A conservative law group is suing the U.S. Department of Justice for documents related to a 2011 policy change that recognizes the right of states to legalize internet gambling within their borders.
Judicial Watch says the department ignored a request filed under the U.S. Freedom of Information Act for records it claims are needed to shed light on the opinion by the department’s legal counsel, which broke with the Bush administration’s interpretation of the 1961 Wire Act as a blanket ban on web gambling nationwide.
Las Vegas Sands Chairman and CEO Sheldon Adelson, the Republican Party’s largest campaign contributor and a vehement opponent of internet gambling, is the driving force behind a bill currently in Congress titled “Restoration of America’s Wire Act” that would codify such a ban as federal law. If passed, it would override legalization efforts under way in several states and dismantle the regulatory regimes already established in Nevada, New Jersey and Delaware.

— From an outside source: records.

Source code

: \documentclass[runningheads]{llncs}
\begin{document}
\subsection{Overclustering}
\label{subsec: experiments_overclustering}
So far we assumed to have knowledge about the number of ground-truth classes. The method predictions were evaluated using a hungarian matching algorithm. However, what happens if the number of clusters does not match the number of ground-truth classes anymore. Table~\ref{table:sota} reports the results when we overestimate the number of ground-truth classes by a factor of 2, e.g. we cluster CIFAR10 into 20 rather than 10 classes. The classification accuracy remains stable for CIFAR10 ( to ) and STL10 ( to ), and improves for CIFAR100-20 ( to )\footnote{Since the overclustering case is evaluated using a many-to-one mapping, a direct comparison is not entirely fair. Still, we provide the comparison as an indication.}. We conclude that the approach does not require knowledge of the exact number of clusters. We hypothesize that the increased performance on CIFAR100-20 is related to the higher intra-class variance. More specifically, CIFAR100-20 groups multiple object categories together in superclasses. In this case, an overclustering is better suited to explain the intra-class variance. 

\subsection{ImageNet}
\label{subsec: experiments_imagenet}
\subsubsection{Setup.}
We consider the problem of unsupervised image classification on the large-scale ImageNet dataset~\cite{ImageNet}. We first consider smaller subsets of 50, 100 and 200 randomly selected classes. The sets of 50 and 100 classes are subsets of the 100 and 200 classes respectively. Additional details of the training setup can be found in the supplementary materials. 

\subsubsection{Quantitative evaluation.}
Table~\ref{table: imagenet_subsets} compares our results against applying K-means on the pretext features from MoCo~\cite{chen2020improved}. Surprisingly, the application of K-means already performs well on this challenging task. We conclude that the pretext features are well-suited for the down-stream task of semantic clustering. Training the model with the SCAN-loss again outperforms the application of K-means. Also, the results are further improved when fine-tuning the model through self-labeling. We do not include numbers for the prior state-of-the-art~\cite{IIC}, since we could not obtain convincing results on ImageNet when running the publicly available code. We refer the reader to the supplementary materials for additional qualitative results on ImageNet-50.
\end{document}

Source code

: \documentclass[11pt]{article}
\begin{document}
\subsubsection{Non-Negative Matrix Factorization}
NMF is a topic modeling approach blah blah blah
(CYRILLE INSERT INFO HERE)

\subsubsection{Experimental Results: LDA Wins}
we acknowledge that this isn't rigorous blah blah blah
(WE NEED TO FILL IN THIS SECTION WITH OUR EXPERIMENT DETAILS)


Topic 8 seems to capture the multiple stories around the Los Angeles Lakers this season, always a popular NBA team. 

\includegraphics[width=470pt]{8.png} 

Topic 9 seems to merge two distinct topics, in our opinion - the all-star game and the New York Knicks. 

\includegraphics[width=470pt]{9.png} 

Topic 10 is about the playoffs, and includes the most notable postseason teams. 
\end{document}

The Judicial Watch lawsuit, filed July 15 in U.S. District Court in Washington, asks the court to force the department to produce records in connection with the 2011 opinion, which was issued in response to queries by the state lotteries of New York and Illinois. The lotteries sought authorization to sell tickets online, and got the green light to do so when the department’s legal office concluded that the Wire Act applies only to sports betting and not other forms of gambling.
“When the Justice Department reverses its own interpretation of a federal statute so quickly and so completely, the American people have a right to know why,” Judicial Watch President Tom Fitton said.
The department was granted an extension until September 18 to file a formal response to the suit.